#### [PROVIDED MATERIAL]

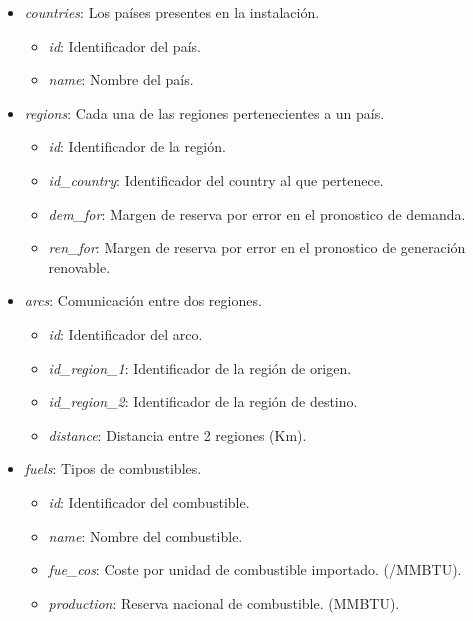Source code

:\begin{itemize}
	
	\item \textit{countries}: Los países presentes en la instalación.
	\begin{itemize}
		\item \textit{id}: Identificador del país.		
		\item \textit{name}: Nombre del país.
	\end{itemize}
	
	\item \textit{regions}: Cada una de las regiones pertenecientes a un país.
	\begin{itemize}
		\item \textit{id}: Identificador de la región.		
		\item \textit{id\_country}: Identificador del country al que pertenece.
		\item \textit{dem\_for}: Margen de reserva por error en el pronostico de demanda.
		\item \textit{ren\_for}: Margen de reserva por error en el pronostico de generación renovable.
	\end{itemize}

	\item \textit{arcs}: Comunicación entre dos regiones.
	\begin{itemize}
		\item \textit{id}: Identificador del arco.		
		\item \textit{id\_region\_1}: Identificador de la región de origen.
		\item \textit{id\_region\_2}: Identificador de la región de destino.
		\item \textit{distance}: Distancia entre 2 regiones (Km).
	\end{itemize}
	
	\item \textit{fuels}: Tipos de combustibles.
	\begin{itemize}
		\item \textit{id}: Identificador del combustible.		
		\item \textit{name}: Nombre del combustible.
		\item \textit{fue\_cos}: Coste por unidad de combustible importado. (\textdollar/MMBTU).
		\item \textit{production}: Reserva nacional de combustible. (MMBTU).
	\end{itemize}
	

\end{itemize}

#### [REQUIREMENT]
Your task is to return the lines above, from the first one up to and including the line containing "de combustible. (MMBTU).", minus any pictures.

#### [TASK RESULT]
Source code

:\begin{itemize}
	
	\item \textit{countries}: Los países presentes en la instalación.
	\begin{itemize}
		\item \textit{id}: Identificador del país.		
		\item \textit{name}: Nombre del país.
	\end{itemize}
	
	\item \textit{regions}: Cada una de las regiones pertenecientes a un país.
	\begin{itemize}
		\item \textit{id}: Identificador de la región.		
		\item \textit{id\_country}: Identificador del country al que pertenece.
		\item \textit{dem\_for}: Margen de reserva por error en el pronostico de demanda.
		\item \textit{ren\_for}: Margen de reserva por error en el pronostico de generación renovable.
	\end{itemize}

	\item \textit{arcs}: Comunicación entre dos regiones.
	\begin{itemize}
		\item \textit{id}: Identificador del arco.		
		\item \textit{id\_region\_1}: Identificador de la región de origen.
		\item \textit{id\_region\_2}: Identificador de la región de destino.
		\item \textit{distance}: Distancia entre 2 regiones (Km).
	\end{itemize}
	
	\item \textit{fuels}: Tipos de combustibles.
	\begin{itemize}
		\item \textit{id}: Identificador del combustible.		
		\item \textit{name}: Nombre del combustible.
		\item \textit{fue\_cos}: Coste por unidad de combustible importado. (\textdollar/MMBTU).
		\item \textit{production}: Reserva nacional de combustible. (MMBTU).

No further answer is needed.